• What you have to do:
Go through the lines below and copy any that hold the string "Abbildung".

• Input material:
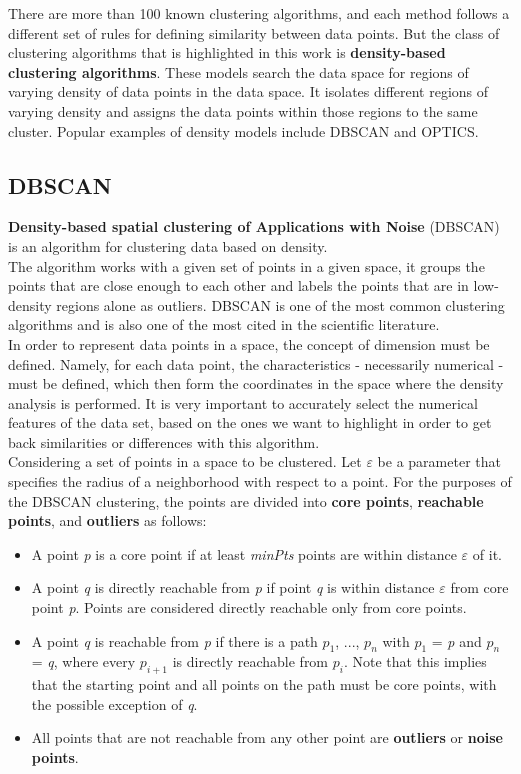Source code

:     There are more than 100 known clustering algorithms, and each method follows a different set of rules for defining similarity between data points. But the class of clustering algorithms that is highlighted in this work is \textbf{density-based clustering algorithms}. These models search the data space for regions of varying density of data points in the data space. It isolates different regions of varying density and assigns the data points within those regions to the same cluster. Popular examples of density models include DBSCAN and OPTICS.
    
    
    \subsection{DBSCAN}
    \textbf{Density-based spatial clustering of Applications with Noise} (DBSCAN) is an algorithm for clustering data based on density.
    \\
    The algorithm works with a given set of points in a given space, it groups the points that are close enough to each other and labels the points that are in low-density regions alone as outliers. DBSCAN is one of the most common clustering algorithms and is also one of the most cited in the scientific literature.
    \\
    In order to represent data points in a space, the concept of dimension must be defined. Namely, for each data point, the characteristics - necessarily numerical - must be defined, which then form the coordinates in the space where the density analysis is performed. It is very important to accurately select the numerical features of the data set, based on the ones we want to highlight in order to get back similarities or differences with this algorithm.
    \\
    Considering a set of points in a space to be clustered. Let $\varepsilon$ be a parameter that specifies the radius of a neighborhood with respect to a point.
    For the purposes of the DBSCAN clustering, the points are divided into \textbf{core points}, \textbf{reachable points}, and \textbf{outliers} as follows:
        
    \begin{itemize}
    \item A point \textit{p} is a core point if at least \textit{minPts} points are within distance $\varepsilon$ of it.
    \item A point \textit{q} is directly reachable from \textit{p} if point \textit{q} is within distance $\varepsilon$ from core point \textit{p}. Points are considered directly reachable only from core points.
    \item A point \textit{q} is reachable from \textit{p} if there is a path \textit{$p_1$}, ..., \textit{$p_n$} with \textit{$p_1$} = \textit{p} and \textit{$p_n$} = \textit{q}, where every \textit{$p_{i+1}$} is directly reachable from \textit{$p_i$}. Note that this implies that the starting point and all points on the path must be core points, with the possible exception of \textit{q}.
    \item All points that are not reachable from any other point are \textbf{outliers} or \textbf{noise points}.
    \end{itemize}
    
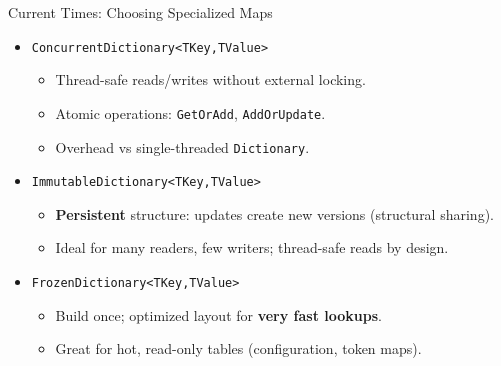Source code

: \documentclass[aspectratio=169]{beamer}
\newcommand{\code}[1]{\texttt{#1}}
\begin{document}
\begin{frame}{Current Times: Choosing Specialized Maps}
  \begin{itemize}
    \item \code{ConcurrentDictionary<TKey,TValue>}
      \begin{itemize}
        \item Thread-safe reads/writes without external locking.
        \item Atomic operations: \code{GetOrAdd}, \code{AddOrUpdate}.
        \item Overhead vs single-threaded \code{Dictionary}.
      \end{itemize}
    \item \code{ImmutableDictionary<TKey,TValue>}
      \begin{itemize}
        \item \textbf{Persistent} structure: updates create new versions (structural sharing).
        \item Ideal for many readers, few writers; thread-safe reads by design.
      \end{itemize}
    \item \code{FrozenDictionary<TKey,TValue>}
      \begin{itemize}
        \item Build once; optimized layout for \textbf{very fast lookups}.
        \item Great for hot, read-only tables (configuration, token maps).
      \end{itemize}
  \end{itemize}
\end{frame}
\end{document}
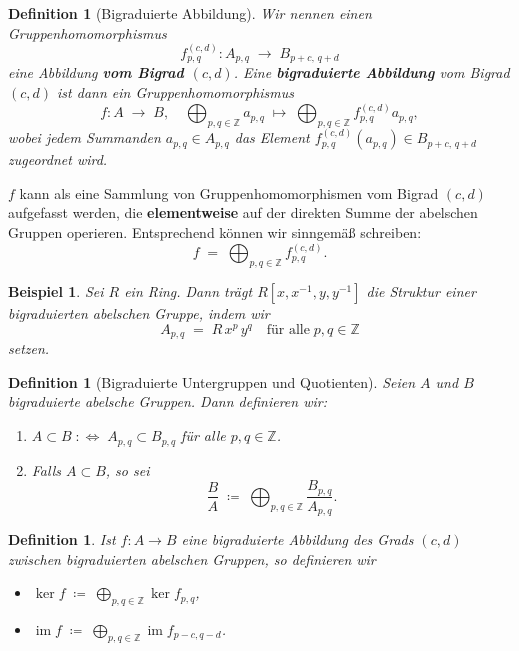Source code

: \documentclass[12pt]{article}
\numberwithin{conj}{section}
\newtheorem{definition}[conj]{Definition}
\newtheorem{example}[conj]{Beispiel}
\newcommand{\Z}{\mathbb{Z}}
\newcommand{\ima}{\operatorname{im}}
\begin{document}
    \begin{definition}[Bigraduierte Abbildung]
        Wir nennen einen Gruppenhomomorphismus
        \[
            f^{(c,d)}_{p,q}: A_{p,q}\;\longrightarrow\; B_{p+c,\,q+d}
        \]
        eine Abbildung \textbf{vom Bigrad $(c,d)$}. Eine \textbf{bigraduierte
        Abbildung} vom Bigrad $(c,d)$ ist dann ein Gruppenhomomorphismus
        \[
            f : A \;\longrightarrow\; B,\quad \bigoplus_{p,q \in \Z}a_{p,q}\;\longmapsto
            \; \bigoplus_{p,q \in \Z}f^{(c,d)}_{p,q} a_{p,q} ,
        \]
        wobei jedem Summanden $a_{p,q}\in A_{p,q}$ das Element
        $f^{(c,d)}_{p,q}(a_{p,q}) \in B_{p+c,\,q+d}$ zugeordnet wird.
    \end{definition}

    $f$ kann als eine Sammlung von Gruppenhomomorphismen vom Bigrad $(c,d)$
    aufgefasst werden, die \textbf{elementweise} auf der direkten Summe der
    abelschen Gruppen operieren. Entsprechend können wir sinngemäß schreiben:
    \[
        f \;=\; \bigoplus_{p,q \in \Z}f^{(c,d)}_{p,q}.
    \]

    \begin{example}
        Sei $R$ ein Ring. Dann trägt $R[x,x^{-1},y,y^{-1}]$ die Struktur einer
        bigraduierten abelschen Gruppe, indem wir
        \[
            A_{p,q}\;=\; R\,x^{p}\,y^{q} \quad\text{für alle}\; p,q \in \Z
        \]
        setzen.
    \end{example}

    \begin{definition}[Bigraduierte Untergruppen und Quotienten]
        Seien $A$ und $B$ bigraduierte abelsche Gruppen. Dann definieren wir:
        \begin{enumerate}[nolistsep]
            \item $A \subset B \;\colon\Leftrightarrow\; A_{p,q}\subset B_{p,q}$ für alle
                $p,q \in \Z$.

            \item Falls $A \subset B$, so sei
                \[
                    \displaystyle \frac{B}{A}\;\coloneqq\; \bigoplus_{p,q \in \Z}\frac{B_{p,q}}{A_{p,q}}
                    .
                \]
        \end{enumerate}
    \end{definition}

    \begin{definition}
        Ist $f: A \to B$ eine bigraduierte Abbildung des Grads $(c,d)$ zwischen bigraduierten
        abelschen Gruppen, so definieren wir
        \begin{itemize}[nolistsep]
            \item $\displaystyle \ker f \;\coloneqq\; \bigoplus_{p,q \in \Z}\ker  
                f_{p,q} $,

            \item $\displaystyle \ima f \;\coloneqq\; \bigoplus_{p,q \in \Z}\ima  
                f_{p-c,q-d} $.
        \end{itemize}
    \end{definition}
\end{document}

...

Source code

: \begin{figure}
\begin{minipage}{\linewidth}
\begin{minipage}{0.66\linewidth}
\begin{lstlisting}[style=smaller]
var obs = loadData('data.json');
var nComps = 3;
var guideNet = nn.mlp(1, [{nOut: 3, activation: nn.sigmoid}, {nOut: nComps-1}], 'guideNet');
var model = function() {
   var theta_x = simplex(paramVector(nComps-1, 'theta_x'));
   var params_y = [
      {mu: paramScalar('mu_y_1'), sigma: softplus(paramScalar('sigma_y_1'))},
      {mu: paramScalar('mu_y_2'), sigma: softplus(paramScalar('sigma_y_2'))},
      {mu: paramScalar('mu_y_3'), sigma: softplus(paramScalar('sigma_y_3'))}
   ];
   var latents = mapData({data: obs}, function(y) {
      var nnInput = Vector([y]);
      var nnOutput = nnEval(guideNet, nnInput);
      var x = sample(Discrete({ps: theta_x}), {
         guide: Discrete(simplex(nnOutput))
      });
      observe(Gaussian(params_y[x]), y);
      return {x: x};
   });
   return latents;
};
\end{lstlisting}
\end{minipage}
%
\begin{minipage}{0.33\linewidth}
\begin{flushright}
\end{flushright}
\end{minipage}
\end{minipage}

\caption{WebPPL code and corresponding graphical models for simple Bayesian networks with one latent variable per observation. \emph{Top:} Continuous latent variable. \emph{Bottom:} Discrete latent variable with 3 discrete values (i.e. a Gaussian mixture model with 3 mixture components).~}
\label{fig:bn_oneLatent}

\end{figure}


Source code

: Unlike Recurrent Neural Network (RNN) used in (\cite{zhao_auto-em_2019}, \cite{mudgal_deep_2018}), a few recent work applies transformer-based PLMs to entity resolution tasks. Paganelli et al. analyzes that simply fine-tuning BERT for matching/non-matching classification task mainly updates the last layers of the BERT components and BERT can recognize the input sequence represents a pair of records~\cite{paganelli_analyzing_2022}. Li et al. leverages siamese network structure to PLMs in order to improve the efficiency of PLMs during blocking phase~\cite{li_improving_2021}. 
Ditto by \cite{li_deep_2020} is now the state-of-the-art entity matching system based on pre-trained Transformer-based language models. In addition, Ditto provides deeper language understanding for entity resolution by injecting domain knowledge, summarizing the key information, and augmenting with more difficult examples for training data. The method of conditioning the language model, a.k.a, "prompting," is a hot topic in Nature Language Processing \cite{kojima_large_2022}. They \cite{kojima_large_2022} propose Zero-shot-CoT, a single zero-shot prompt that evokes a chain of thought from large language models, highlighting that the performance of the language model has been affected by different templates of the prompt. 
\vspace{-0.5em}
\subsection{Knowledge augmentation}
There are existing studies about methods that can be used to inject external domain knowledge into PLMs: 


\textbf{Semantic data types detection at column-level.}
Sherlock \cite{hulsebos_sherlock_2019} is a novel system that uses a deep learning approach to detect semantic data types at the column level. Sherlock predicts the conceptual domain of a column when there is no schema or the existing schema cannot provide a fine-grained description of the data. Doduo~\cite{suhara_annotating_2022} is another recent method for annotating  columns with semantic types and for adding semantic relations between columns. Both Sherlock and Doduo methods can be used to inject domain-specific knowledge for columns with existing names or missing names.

• Written response:
    \begin{definition}[Bigraduierte Abbildung]
        eine Abbildung \textbf{vom Bigrad $(c,d)$}. Eine \textbf{bigraduierte
        Abbildung} vom Bigrad $(c,d)$ ist dann ein Gruppenhomomorphismus
        Ist $f: A \to B$ eine bigraduierte Abbildung des Grads $(c,d)$ zwischen bigraduierten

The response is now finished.